■ EXERCISE OBJECTIVE
Below are the entries; return every line among them that holds the word "평가되어".
-=-=-=-=-
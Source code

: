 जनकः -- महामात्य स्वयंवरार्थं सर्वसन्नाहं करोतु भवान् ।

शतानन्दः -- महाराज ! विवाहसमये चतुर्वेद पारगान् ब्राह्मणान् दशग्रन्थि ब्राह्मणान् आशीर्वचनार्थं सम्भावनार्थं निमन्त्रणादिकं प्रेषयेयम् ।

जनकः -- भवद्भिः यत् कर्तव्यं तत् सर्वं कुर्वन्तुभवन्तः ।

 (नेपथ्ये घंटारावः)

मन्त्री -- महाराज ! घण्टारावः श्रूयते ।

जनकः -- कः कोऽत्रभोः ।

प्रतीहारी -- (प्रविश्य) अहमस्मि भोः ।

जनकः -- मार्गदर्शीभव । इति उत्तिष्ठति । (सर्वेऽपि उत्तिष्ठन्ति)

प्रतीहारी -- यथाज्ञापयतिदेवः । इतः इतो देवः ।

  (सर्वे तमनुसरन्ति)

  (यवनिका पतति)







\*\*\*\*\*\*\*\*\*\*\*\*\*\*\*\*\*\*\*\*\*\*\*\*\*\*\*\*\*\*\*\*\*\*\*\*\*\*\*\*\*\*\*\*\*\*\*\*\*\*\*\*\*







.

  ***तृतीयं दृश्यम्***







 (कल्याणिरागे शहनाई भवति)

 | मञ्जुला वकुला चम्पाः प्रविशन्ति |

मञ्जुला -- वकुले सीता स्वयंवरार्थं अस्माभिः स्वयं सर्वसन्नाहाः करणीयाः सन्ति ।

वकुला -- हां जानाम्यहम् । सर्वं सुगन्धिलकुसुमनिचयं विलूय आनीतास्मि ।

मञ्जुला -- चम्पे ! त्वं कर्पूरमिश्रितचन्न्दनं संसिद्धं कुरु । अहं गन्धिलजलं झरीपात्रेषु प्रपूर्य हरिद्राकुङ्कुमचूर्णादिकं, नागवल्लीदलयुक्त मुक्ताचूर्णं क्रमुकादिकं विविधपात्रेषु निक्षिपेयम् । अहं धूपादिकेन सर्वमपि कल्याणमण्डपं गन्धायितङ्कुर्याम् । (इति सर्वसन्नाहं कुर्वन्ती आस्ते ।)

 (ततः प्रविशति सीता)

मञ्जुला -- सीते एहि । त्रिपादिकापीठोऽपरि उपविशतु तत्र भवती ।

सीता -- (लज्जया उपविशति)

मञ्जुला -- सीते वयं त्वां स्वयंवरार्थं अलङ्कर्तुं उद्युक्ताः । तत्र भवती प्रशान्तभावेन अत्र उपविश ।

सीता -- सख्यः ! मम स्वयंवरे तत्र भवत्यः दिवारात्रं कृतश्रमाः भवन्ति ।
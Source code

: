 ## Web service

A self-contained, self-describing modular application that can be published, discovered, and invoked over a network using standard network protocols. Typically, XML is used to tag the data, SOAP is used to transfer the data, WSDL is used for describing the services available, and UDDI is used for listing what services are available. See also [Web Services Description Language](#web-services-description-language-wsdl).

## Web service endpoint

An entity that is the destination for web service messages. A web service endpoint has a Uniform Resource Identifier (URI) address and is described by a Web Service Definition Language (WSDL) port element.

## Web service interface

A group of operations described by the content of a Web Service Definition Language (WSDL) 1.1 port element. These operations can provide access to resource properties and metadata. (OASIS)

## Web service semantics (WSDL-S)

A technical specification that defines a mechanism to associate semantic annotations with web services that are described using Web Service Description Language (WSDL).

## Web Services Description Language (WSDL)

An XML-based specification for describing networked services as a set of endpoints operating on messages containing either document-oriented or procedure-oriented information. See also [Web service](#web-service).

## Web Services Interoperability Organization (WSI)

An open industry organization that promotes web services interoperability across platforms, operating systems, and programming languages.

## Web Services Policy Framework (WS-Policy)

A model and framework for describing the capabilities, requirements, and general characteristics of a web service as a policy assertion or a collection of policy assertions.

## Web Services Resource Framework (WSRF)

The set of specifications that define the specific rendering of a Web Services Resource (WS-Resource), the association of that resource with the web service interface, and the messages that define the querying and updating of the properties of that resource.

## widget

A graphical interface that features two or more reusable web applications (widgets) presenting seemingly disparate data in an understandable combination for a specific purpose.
-=-=-=-=-
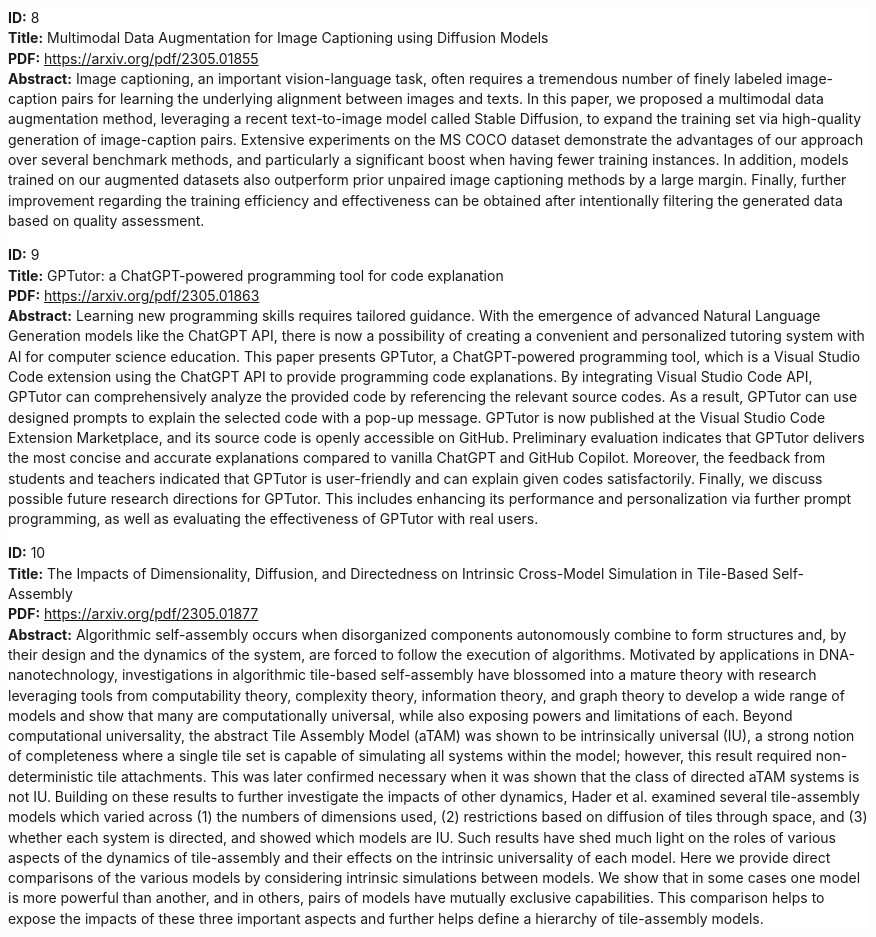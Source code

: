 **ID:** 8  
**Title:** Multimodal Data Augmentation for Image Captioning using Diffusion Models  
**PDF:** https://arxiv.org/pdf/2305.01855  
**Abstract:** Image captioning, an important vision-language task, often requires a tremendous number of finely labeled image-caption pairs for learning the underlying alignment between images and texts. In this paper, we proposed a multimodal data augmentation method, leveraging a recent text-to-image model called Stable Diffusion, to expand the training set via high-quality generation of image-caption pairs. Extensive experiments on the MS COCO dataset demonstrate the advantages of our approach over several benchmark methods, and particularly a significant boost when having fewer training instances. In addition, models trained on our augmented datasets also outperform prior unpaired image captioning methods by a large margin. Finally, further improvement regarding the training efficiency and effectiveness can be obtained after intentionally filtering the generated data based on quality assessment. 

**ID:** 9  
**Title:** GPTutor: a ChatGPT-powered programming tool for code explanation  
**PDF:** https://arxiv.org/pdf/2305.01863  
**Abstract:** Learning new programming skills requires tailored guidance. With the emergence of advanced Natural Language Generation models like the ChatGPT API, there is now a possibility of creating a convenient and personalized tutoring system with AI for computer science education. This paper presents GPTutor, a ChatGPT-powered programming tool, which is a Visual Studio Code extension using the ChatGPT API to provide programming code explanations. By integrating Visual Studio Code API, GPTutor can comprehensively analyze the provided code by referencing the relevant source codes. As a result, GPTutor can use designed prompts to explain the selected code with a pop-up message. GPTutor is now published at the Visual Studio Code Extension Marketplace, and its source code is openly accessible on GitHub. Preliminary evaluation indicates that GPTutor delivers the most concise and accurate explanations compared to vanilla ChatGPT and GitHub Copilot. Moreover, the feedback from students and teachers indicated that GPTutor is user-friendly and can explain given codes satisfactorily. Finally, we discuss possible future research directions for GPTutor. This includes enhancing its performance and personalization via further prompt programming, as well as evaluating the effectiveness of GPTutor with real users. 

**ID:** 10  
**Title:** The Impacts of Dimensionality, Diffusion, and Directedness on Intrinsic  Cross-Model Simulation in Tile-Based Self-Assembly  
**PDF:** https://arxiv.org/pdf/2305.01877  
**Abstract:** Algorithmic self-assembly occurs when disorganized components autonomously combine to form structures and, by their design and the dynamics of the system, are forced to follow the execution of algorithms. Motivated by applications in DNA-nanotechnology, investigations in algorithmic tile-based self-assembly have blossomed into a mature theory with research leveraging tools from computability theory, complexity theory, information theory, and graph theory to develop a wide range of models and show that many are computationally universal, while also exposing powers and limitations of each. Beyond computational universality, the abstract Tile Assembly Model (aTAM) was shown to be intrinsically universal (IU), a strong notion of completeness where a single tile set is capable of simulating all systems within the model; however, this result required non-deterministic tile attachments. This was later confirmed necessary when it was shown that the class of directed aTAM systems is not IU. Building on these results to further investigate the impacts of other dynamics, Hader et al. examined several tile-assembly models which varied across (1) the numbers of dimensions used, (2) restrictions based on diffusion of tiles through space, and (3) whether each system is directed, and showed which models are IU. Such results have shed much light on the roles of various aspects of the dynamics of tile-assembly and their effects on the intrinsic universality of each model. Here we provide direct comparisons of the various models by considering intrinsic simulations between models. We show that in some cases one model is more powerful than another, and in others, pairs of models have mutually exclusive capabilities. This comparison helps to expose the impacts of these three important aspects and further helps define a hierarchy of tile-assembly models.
-=-=-=-=-
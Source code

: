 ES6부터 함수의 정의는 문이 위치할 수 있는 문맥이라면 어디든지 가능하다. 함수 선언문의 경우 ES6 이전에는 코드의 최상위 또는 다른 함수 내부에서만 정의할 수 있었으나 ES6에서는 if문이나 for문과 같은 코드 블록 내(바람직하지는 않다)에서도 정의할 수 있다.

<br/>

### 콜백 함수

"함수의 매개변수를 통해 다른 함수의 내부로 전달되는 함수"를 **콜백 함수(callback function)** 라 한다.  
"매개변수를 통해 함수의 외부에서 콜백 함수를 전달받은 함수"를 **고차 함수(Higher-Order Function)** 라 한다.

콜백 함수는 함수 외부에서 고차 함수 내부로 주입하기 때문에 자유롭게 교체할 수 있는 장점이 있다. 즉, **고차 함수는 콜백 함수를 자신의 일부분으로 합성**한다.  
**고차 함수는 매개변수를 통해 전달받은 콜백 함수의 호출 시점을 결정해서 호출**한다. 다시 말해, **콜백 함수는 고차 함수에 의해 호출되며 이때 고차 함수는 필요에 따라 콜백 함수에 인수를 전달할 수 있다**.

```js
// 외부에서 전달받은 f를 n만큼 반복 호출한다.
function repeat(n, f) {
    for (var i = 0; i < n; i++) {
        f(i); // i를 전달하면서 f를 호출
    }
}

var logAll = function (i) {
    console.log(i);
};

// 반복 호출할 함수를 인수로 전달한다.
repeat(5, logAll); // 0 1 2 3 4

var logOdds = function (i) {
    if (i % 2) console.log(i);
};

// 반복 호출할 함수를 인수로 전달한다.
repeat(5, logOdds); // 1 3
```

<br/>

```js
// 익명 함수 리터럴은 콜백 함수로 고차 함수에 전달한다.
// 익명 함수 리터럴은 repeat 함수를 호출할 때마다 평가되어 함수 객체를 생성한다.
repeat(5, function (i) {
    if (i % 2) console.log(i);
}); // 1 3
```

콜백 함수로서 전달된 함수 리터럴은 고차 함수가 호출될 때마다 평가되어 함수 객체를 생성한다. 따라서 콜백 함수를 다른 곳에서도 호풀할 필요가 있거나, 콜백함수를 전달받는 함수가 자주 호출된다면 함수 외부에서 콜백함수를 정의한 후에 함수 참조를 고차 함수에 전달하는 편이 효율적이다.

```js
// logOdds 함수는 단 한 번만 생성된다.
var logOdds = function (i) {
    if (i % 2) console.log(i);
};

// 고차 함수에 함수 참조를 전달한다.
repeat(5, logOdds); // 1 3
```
-=-=-=-=-
■ FINAL ANSWER
// 익명 함수 리터럴은 repeat 함수를 호출할 때마다 평가되어 함수 객체를 생성한다.
콜백 함수로서 전달된 함수 리터럴은 고차 함수가 호출될 때마다 평가되어 함수 객체를 생성한다. 따라서 콜백 함수를 다른 곳에서도 호풀할 필요가 있거나, 콜백함수를 전달받는 함수가 자주 호출된다면 함수 외부에서 콜백함수를 정의한 후에 함수 참조를 고차 함수에 전달하는 편이 효율적이다.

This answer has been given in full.